Arbeitszeiten verfallen nicht

Gerade Eltern schätzen das Arbeitszeitmodell. Denn es erfüllt zwei wichtige Anforderungen. Es bietet verlässliche Arbeitszeiten und ermöglicht Flexibilität in Notfällen. Ein weiterer Vorteil des Modells ist es, dass keine Arbeitszeiten mehr verfallen. Natürlich gibt es auch Überstunden und diese werden gesondert erfasst. Wenn es betriebsbedingt notwendig ist, beantragt der Arbeitgeber Überstunden beim Betriebsrat. Darüber entscheidet dann die betriebliche Interessenvertretung wie in jedem anderen Unternehmen auch, erklärt Betriebsrat van Bonn. Wie familienfreundlich die Arbeitszeiten sind, konnte der Betriebsrat vor einigen Jahren feststellen. 2008 hatte er die Beschäftigten befragt, wie gut sie Beruf und Familie miteinander vereinbaren können. Viele nannten damals die flexiblen Arbeitszeiten als Pluspunkt.

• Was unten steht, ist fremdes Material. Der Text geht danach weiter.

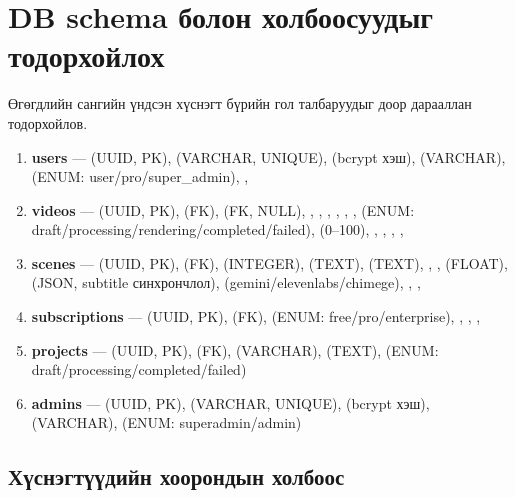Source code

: \section{DB schema болон холбоосуудыг тодорхойлох}

Өгөгдлийн сангийн үндсэн хүснэгт бүрийн гол талбаруудыг доор дарааллан тодорхойлов.

\begin{enumerate}
\item \textbf{users} ---  (UUID, PK),  (VARCHAR, UNIQUE),  (bcrypt хэш),  (VARCHAR),  (ENUM: user/pro/super\_admin), , 
\item \textbf{videos} ---  (UUID, PK),  (FK),  (FK, NULL), , , , , , ,  (ENUM: draft/processing/rendering/completed/failed),  (0--100), , , , , 
\item \textbf{scenes} ---  (UUID, PK),  (FK),  (INTEGER),  (TEXT),  (TEXT), , ,  (FLOAT),  (JSON, subtitle синхрончлол),  (gemini/elevenlabs/chimege), , , 
\item \textbf{subscriptions} ---  (UUID, PK),  (FK),  (ENUM: free/pro/enterprise), , , , 
\item \textbf{projects} ---  (UUID, PK),  (FK),  (VARCHAR),  (TEXT),  (ENUM: draft/processing/completed/failed)
\item \textbf{admins} ---  (UUID, PK),  (VARCHAR, UNIQUE),  (bcrypt хэш),  (VARCHAR),  (ENUM: superadmin/admin)
\end{enumerate}

\subsection{Хүснэгтүүдийн хоорондын холбоос}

Der Anlass, die früher geltende Arbeitszeitregelung zu ändern, kam von dem Arbeitgeber. Er wollte 2002 eine Vertrauensarbeitszeit einzuführen, um weniger Überstunden bezahlen zu müssen. Am Ende einigten sich Betriebsrat und Arbeitgeber jedoch auf das jetzt geltende Arbeitszeitmodell, also auf eine Zeiterfassung ohne Kernarbeitszeit und auf einen festen Plan, wie Zeitkonten über 50 Stunden abgeschmolzen werden.


Zeitsouveränität für die Beschäftigten

Flexibilität – das ist ein Entgegenkommen, das die Unternehmen immer dann von den Beschäftigten einfordern, wenn es der Betriebsablauf notwendig macht. Nur in wenigen Firmen ist es bislang gelungen, Flexibilität auch im Sinne der Beschäftigten möglich zu machen. Daher fordert die IG Metall einen fairen Ausgleich für die zunehmenden Flexibilisierungsanforderungen. Sie will den Verfall von Arbeitszeiten stoppen und den Arbeitnehmern mehr Zeitsouveränität verschaffen. Damit sie Zeit haben für sich, für Familie, Weiterbildung oder einfach zum Ausspannen. Und zwar wenn sie sie brauchen, und nicht dann, wenn es dem Unternehmen passt. In diesem Sinne ist die Arbeitszeitvereinbarung, wie sie bei der Gothaer Systems praktiziert wird, ein sehr interessantes nachahmenswertes Modell.